Sunday, 20 October 2019

Background information to Leviticus 11-15

So far in our reflection, we have completed Leviticus 1-10. The key focus has been on the priests, the sanctuary and the worship. The focus is about to be changed from the sanctuary to the worshippers and their everyday living in chapters 11-15. To make clear and to better understand the next five chapters, here is some background information to help make things clearer.

Immediately we see the thrust of the texts in differentiating between the clean and the unclean. Being unclean has nothing to do with the physical state of one’s life. It’s not about a person who has washed clean from dirt. It is about whether a person is ready and qualified to worship the Lord. Cleanness defines a person’s fitness to come before God in worship. Then there is the term holiness that needs to be understood. Holiness has to do with being set apart and consecrated for God. In the Old Testament, holiness is a state of being where one subjected himself to washing, fasting, abstaining from certain food or even sexual relationship, to make him ready to worship and serve God.  
   
Chapters 11-15 of Leviticus deal with regulations pertaining to what’s clean and what’s unclean. These chapters define for us what is clean and what’s unclean. They are set to show how the people could be cleaned from the polluting and defiling effects of the unclean. Leviticus 11 deals with clean and unclean food. Leviticus 12 deals with the uncleanness as a result of childbirth. Leviticus 12-13 deals with uncleanness brought about by skin and fungus diseases, and Leviticus 15 deals with the uncleanness of genital discharge.

Why food regulation? Was it for hygienic and health reasons as some have proposed? The instruction of God in Genesis 9:3-5 was: “Every moving thing that is alive shall be food for you; I give all to you, as I gave the green plant. Only you shall not eat flesh with its life, that is, its blood. Surely, I will require your lifeblood; from every beast I will require it. And from every man, from every man’s brother I will require the life of man.” Mankind could partake of any animal except for its blood.
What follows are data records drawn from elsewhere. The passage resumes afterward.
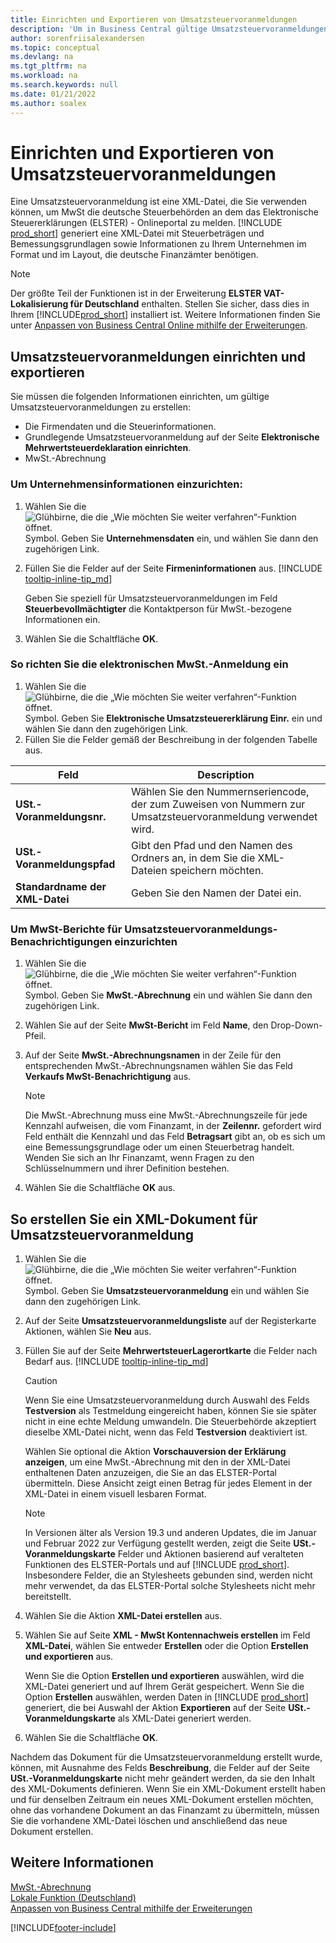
 ```yaml
---
title: Einrichten und Exportieren von Umsatzsteuervoranmeldungen
description: 'Um in Business Central gültige Umsatzsteuervoranmeldungen zu erstellen, müssen Sie die Erklärung und andere Einrichtungsseiten einrichten.'
author: sorenfriisalexandersen
ms.topic: conceptual
ms.devlang: na
ms.tgt_pltfrm: na
ms.workload: na
ms.search.keywords: null
ms.date: 01/21/2022
ms.author: soalex
---
```


# <a name="set-up-and-export-sales-vat-advance-notifications"></a>Einrichten und Exportieren von Umsatzsteuervoranmeldungen

Eine Umsatzsteuervoranmeldung ist eine XML-Datei, die Sie verwenden können, um MwSt die deutsche Steuerbehörden an dem das Elektronische Steuererklärungen (ELSTER) - Onlineportal zu melden. [!INCLUDE [prod_short](../../includes/prod_short.md)] generiert eine XML-Datei mit Steuerbeträgen und Bemessungsgrundlagen sowie Informationen zu Ihrem Unternehmen im Format und im Layout, die deutsche Finanzämter benötigen.

> [!NOTE]
> Der größte Teil der Funktionen ist in der Erweiterung **ELSTER VAT-Lokalisierung für Deutschland** enthalten. Stellen Sie sicher, dass dies in Ihrem [!INCLUDE[prod_short](../../includes/prod_short.md)] installiert ist. Weitere Informationen finden Sie unter [Anpassen von Business Central Online mithilfe der Erweiterungen](../../ui-extensions.md).

## <a name="set-up-and-export-sales-vat-advance-notifications-1"></a>Umsatzsteuervoranmeldungen einrichten und exportieren

Sie müssen die folgenden Informationen einrichten, um gültige Umsatzsteuervoranmeldungen zu erstellen:  

- Die Firmendaten und die Steuerinformationen.  
- Grundlegende Umsatzsteuervoranmeldung auf der Seite **Elektronische Mehrwertsteuerdeklaration einrichten**.
- MwSt.-Abrechnung  

### <a name="to-set-up-company-information"></a>Um Unternehmensinformationen einzurichten:

1. Wählen Sie die ![Glühbirne, die die „Wie möchten Sie weiter verfahren“-Funktion öffnet.](../../media/ui-search/search_small.png "Sagen Sie mir, was Sie tun wollen") Symbol. Geben Sie **Unternehmensdaten** ein, und wählen Sie dann den zugehörigen Link.  
2. Füllen Sie die Felder auf der Seite **Firmeninformationen** aus. [!INCLUDE [tooltip-inline-tip_md](../../includes/tooltip-inline-tip_md.md)]

    Geben Sie speziell für Umsatzsteuervoranmeldungen im Feld **Steuerbevollmächtigter** die Kontaktperson für MwSt.-bezogene Informationen ein.  
3. Wählen Sie die Schaltfläche **OK**.  

### <a name="to-set-up-the-electronic-vat-declaration"></a>So richten Sie die elektronischen MwSt.-Anmeldung ein

1. Wählen Sie die ![Glühbirne, die die „Wie möchten Sie weiter verfahren“-Funktion öffnet.](../../media/ui-search/search_small.png "Sagen Sie mir, was Sie tun wollen") Symbol. Geben Sie **Elektronische Umsatzsteuererklärung Einr.** ein und wählen Sie dann den zugehörigen Link.
2. Füllen Sie die Felder gemäß der Beschreibung in der folgenden Tabelle aus.

|Feld|Description|
|-----|-----|
|**USt.-Voranmeldungsnr.**|Wählen Sie den Nummernseriencode, der zum Zuweisen von Nummern zur Umsatzsteuervoranmeldung verwendet wird.|
|**USt.-Voranmeldungspfad**|Gibt den Pfad und den Namen des Ordners an, in dem Sie die XML-Dateien speichern möchten.|
|**Standardname der XML-Datei**|Geben Sie den Namen der Datei ein.|

### <a name="to-set-up-a-vat-statement-for-sales-vat-advance-notifications"></a>Um MwSt-Berichte für Umsatzsteuervoranmeldungs-Benachrichtigungen einzurichten

1. Wählen Sie die ![Glühbirne, die die „Wie möchten Sie weiter verfahren“-Funktion öffnet.](../../media/ui-search/search_small.png "Sagen Sie mir, was Sie tun wollen") Symbol. Geben Sie **MwSt.-Abrechnung** ein und wählen Sie dann den zugehörigen Link.  
2. Wählen Sie auf der Seite **MwSt-Bericht** im Feld **Name**, den Drop-Down-Pfeil.  
3. Auf der Seite **MwSt.-Abrechnungsnamen** in der Zeile für den entsprechenden MwSt.-Abrechnungsnamen wählen Sie das Feld **Verkaufs MwSt-Benachrichtigung** aus.

    > [!NOTE]
    > Die MwSt.-Abrechnung muss eine MwSt.-Abrechnungszeile für jede Kennzahl aufweisen, die vom Finanzamt, in der **Zeilennr.** gefordert wird Feld enthält die Kennzahl und das Feld **Betragsart** gibt an, ob es sich um eine Bemessungsgrundlage oder um einen Steuerbetrag handelt. Wenden Sie sich an Ihr Finanzamt, wenn Fragen zu den Schlüsselnummern und ihrer Definition bestehen.

4. Wählen Sie die Schaltfläche **OK** aus.  

## <a name="to-create-an-xml-document-for-sales-vat-advance-notification"></a>So erstellen Sie ein XML-Dokument für Umsatzsteuervoranmeldung

1. Wählen Sie die ![Glühbirne, die die „Wie möchten Sie weiter verfahren“-Funktion öffnet.](../../media/ui-search/search_small.png "Was möchten Sie tun?") Symbol. Geben Sie **Umsatzsteuervoranmeldung** ein und wählen Sie dann den zugehörigen Link.  
2. Auf der Seite **Umsatzsteuervoranmeldungsliste** auf der Registerkarte Aktionen, wählen Sie **Neu** aus.  
3. Füllen Sie auf der Seite **MehrwertsteuerLagerortkarte** die Felder nach Bedarf aus. [!INCLUDE [tooltip-inline-tip_md](../../includes/tooltip-inline-tip_md.md)]

    > [!CAUTION]
    > Wenn Sie eine Umsatzsteuervoranmeldung durch Auswahl des Felds **Testversion** als Testmeldung eingereicht haben, können Sie sie später nicht in eine echte Meldung umwandeln. Die Steuerbehörde akzeptiert dieselbe XML-Datei nicht, wenn das Feld **Testversion** deaktiviert ist.

    Wählen Sie optional die Aktion **Vorschauversion der Erklärung anzeigen**, um eine MwSt.-Abrechnung mit den in der XML-Datei enthaltenen Daten anzuzeigen, die Sie an das ELSTER-Portal übermitteln. Diese Ansicht zeigt einen Betrag für jedes Element in der XML-Datei in einem visuell lesbaren Format.  

    > [!NOTE]
    > In Versionen älter als Version 19.3 und anderen Updates, die im Januar und Februar 2022 zur Verfügung gestellt werden, zeigt die Seite **USt.-Voranmeldungskarte** Felder und Aktionen basierend auf veralteten Funktionen des ELSTER-Portals und auf [!INCLUDE [prod_short](../../includes/prod_short.md)]. Insbesondere Felder, die an Stylesheets gebunden sind, werden nicht mehr verwendet, da das ELSTER-Portal solche Stylesheets nicht mehr bereitstellt.
4. Wählen Sie die Aktion **XML-Datei erstellen** aus.

5. Wählen Sie auf Seite **XML - MwSt Kontennachweis erstellen** im Feld **XML-Datei**, wählen Sie entweder **Erstellen** oder die Option **Erstellen und exportieren** aus.  

    Wenn Sie die Option **Erstellen und exportieren** auswählen, wird die XML-Datei generiert und auf Ihrem Gerät gespeichert. Wenn Sie die Option **Erstellen** auswählen, werden Daten in [!INCLUDE [prod_short](../../includes/prod_short.md)] generiert, die bei Auswahl der Aktion **Exportieren** auf der Seite **USt.-Voranmeldungskarte** als XML-Datei generiert werden.  
6. Wählen Sie die Schaltfläche **OK**.  

Nachdem das Dokument für die Umsatzsteuervoranmeldung erstellt wurde, können, mit Ausnahme des Felds **Beschreibung**, die Felder auf der Seite **USt.-Voranmeldungskarte** nicht mehr geändert werden, da sie den Inhalt des XML-Dokuments definieren. Wenn Sie ein XML-Dokument erstellt haben und für denselben Zeitraum ein neues XML-Dokument erstellen möchten, ohne das vorhandene Dokument an das Finanzamt zu übermitteln, müssen Sie die vorhandene XML-Datei löschen und anschließend das neue Dokument erstellen.

## <a name="see-also"></a>Weitere Informationen

[MwSt.-Abrechnung](vat-reporting.md)  
[Lokale Funktion (Deutschland)](germany-local-functionality.md)  
[Anpassen von Business Central mithilfe der Erweiterungen](../../ui-extensions.md)  


[!INCLUDE[footer-include](../../includes/footer-banner.md)]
So, God forbade the eating of blood. Then in Leviticus 11, God specified the clean animals that the Israelites could partake. He delineated the clean from the unclean animal. This seems to set forth the regulation that would distinguish the people of Israel from the rest of the world. While the rest could eat any animal, the people of Israel were set apart by the dietary regulation. God wants His people to be distinguished from the rest of the world. By extension, this implies that God wants us to be His unique people, known by our relationship with Him. We can understand why He wants us not to be conformed to this world. Let us be God’s transformed people for His glory!